TASK BRIEF. Exact copy required. Repeat the records, but keep the pictures out.

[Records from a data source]
================
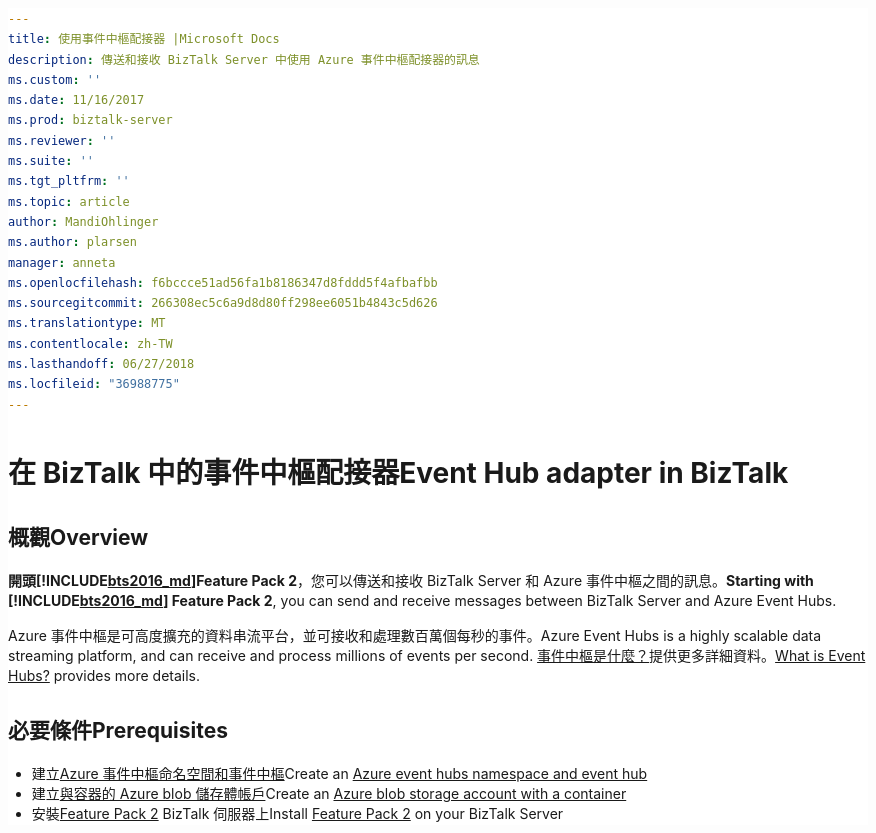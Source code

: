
 ```yaml
---
title: 使用事件中樞配接器 |Microsoft Docs
description: 傳送和接收 BizTalk Server 中使用 Azure 事件中樞配接器的訊息
ms.custom: ''
ms.date: 11/16/2017
ms.prod: biztalk-server
ms.reviewer: ''
ms.suite: ''
ms.tgt_pltfrm: ''
ms.topic: article
author: MandiOhlinger
ms.author: plarsen
manager: anneta
ms.openlocfilehash: f6bccce51ad56fa1b8186347d8fddd5f4afbafbb
ms.sourcegitcommit: 266308ec5c6a9d8d80ff298ee6051b4843c5d626
ms.translationtype: MT
ms.contentlocale: zh-TW
ms.lasthandoff: 06/27/2018
ms.locfileid: "36988775"
---
```

# <a name="event-hub-adapter-in-biztalk"></a><span data-ttu-id="b5c3d-103">在 BizTalk 中的事件中樞配接器</span><span class="sxs-lookup"><span data-stu-id="b5c3d-103">Event Hub adapter in BizTalk</span></span>

## <a name="overview"></a><span data-ttu-id="b5c3d-104">概觀</span><span class="sxs-lookup"><span data-stu-id="b5c3d-104">Overview</span></span>
<span data-ttu-id="b5c3d-105">**開頭[!INCLUDE[bts2016_md](../includes/bts2016-md.md)]Feature Pack 2**，您可以傳送和接收 BizTalk Server 和 Azure 事件中樞之間的訊息。</span><span class="sxs-lookup"><span data-stu-id="b5c3d-105">**Starting with [!INCLUDE[bts2016_md](../includes/bts2016-md.md)] Feature Pack 2**, you can send and receive messages between BizTalk Server and Azure Event Hubs.</span></span> 

<span data-ttu-id="b5c3d-106">Azure 事件中樞是可高度擴充的資料串流平台，並可接收和處理數百萬個每秒的事件。</span><span class="sxs-lookup"><span data-stu-id="b5c3d-106">Azure Event Hubs is a highly scalable data streaming platform, and can receive and process millions of events per second.</span></span> <span data-ttu-id="b5c3d-107">[事件中樞是什麼？](https://docs.microsoft.com/azure/event-hubs/event-hubs-what-is-event-hubs)提供更多詳細資料。</span><span class="sxs-lookup"><span data-stu-id="b5c3d-107">[What is Event Hubs?](https://docs.microsoft.com/azure/event-hubs/event-hubs-what-is-event-hubs) provides more details.</span></span>

## <a name="prerequisites"></a><span data-ttu-id="b5c3d-108">必要條件</span><span class="sxs-lookup"><span data-stu-id="b5c3d-108">Prerequisites</span></span>

* <span data-ttu-id="b5c3d-109">建立[Azure 事件中樞命名空間和事件中樞](https://docs.microsoft.com/azure/event-hubs/event-hubs-create)</span><span class="sxs-lookup"><span data-stu-id="b5c3d-109">Create an [Azure event hubs namespace and event hub](https://docs.microsoft.com/azure/event-hubs/event-hubs-create)</span></span>
* <span data-ttu-id="b5c3d-110">建立[與容器的 Azure blob 儲存體帳戶](https://docs.microsoft.com/azure/storage/common/storage-create-storage-account)</span><span class="sxs-lookup"><span data-stu-id="b5c3d-110">Create an [Azure blob storage account with a container](https://docs.microsoft.com/azure/storage/common/storage-create-storage-account)</span></span>
* <span data-ttu-id="b5c3d-111">安裝[Feature Pack 2](https://aka.ms/bts2016fp2) BizTalk 伺服器上</span><span class="sxs-lookup"><span data-stu-id="b5c3d-111">Install [Feature Pack 2](https://aka.ms/bts2016fp2) on your BizTalk Server</span></span>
================
SOLUTION TO THE EXERCISE.
Source code

:
 ```yaml
---
title: 使用事件中樞配接器 |Microsoft Docs
description: 傳送和接收 BizTalk Server 中使用 Azure 事件中樞配接器的訊息
ms.custom: ''
ms.date: 11/16/2017
ms.prod: biztalk-server
ms.reviewer: ''
ms.suite: ''
ms.tgt_pltfrm: ''
ms.topic: article
author: MandiOhlinger
ms.author: plarsen
manager: anneta
ms.openlocfilehash: f6bccce51ad56fa1b8186347d8fddd5f4afbafbb
ms.sourcegitcommit: 266308ec5c6a9d8d80ff298ee6051b4843c5d626
ms.translationtype: MT
ms.contentlocale: zh-TW
ms.lasthandoff: 06/27/2018
ms.locfileid: "36988775"
---
```

# <a name="event-hub-adapter-in-biztalk"></a><span data-ttu-id="b5c3d-103">在 BizTalk 中的事件中樞配接器</span><span class="sxs-lookup"><span data-stu-id="b5c3d-103">Event Hub adapter in BizTalk</span></span>

## <a name="overview"></a><span data-ttu-id="b5c3d-104">概觀</span><span class="sxs-lookup"><span data-stu-id="b5c3d-104">Overview</span></span>
<span data-ttu-id="b5c3d-105">**開頭[!INCLUDE[bts2016_md](../includes/bts2016-md.md)]Feature Pack 2**，您可以傳送和接收 BizTalk Server 和 Azure 事件中樞之間的訊息。</span><span class="sxs-lookup"><span data-stu-id="b5c3d-105">**Starting with [!INCLUDE[bts2016_md](../includes/bts2016-md.md)] Feature Pack 2**, you can send and receive messages between BizTalk Server and Azure Event Hubs.</span></span> 

<span data-ttu-id="b5c3d-106">Azure 事件中樞是可高度擴充的資料串流平台，並可接收和處理數百萬個每秒的事件。</span><span class="sxs-lookup"><span data-stu-id="b5c3d-106">Azure Event Hubs is a highly scalable data streaming platform, and can receive and process millions of events per second.</span></span> <span data-ttu-id="b5c3d-107">[事件中樞是什麼？](https://docs.microsoft.com/azure/event-hubs/event-hubs-what-is-event-hubs)提供更多詳細資料。</span><span class="sxs-lookup"><span data-stu-id="b5c3d-107">[What is Event Hubs?](https://docs.microsoft.com/azure/event-hubs/event-hubs-what-is-event-hubs) provides more details.</span></span>

## <a name="prerequisites"></a><span data-ttu-id="b5c3d-108">必要條件</span><span class="sxs-lookup"><span data-stu-id="b5c3d-108">Prerequisites</span></span>

* <span data-ttu-id="b5c3d-109">建立[Azure 事件中樞命名空間和事件中樞](https://docs.microsoft.com/azure/event-hubs/event-hubs-create)</span><span class="sxs-lookup"><span data-stu-id="b5c3d-109">Create an [Azure event hubs namespace and event hub](https://docs.microsoft.com/azure/event-hubs/event-hubs-create)</span></span>
* <span data-ttu-id="b5c3d-110">建立[與容器的 Azure blob 儲存體帳戶](https://docs.microsoft.com/azure/storage/common/storage-create-storage-account)</span><span class="sxs-lookup"><span data-stu-id="b5c3d-110">Create an [Azure blob storage account with a container](https://docs.microsoft.com/azure/storage/common/storage-create-storage-account)</span></span>
* <span data-ttu-id="b5c3d-111">安裝[Feature Pack 2](https://aka.ms/bts2016fp2) BizTalk 伺服器上</span><span class="sxs-lookup"><span data-stu-id="b5c3d-111">Install [Feature Pack 2](https://aka.ms/bts2016fp2) on your BizTalk Server</span></span>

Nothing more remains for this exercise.